_PROBLEM TO WORK ON_. Every line below containing the word "used" should be found and copied.
++++ DATA IN THIS EXERCISE
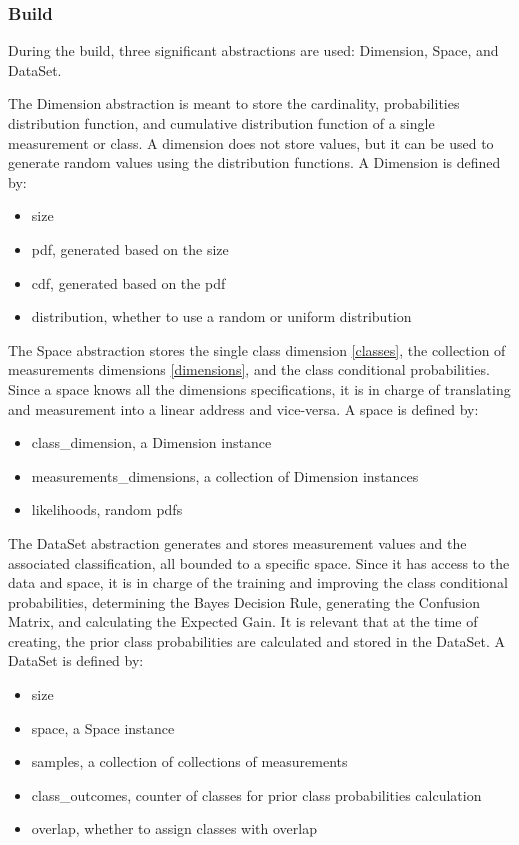 \documentclass[letterpaper, conference]{IEEEtran}
\begin{document}
\subsubsection{Build}

During the build, three significant abstractions are used: Dimension, Space, and DataSet.

The Dimension abstraction is meant to store the cardinality, probabilities distribution function, and cumulative distribution function of a single measurement or class. A dimension does not store values, but it can be used to generate random values using the distribution functions. A Dimension is defined by:

\begin{itemize}
  \item size
  \item pdf, generated based on the size
  \item cdf, generated based on the pdf
  \item distribution, whether to use a random or uniform distribution
\end{itemize}

The Space abstraction stores the single class dimension \ref{classes}, the collection of measurements dimensions \ref{dimensions}, and the class conditional probabilities. Since a space knows all the dimensions specifications, it is in charge of translating and measurement into a linear address and vice-versa. A space is defined by:

\begin{itemize}
\item class\_dimension, a Dimension instance
\item measurements\_dimensions, a collection of Dimension instances
\item likelihoods, random pdfs
\end{itemize}

The DataSet abstraction generates and stores measurement values and the associated classification, all bounded to a specific space. Since it has access to the data and space, it is in charge of the training and improving the class conditional probabilities, determining the Bayes Decision Rule, generating the Confusion Matrix, and calculating the Expected Gain. It is relevant that at the time of creating, the prior class probabilities are calculated and stored in the DataSet. A DataSet is defined by:

\begin{itemize}
\item size
\item space, a Space instance
\item samples, a collection of collections of measurements
\item class\_outcomes, counter of classes for prior class probabilities calculation
\item overlap, whether to assign classes with overlap
\end{itemize}
\end{document}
++++++++
_TASK RESULT_.
During the build, three significant abstractions are used: Dimension, Space, and DataSet.
The Dimension abstraction is meant to store the cardinality, probabilities distribution function, and cumulative distribution function of a single measurement or class. A dimension does not store values, but it can be used to generate random values using the distribution functions. A Dimension is defined by:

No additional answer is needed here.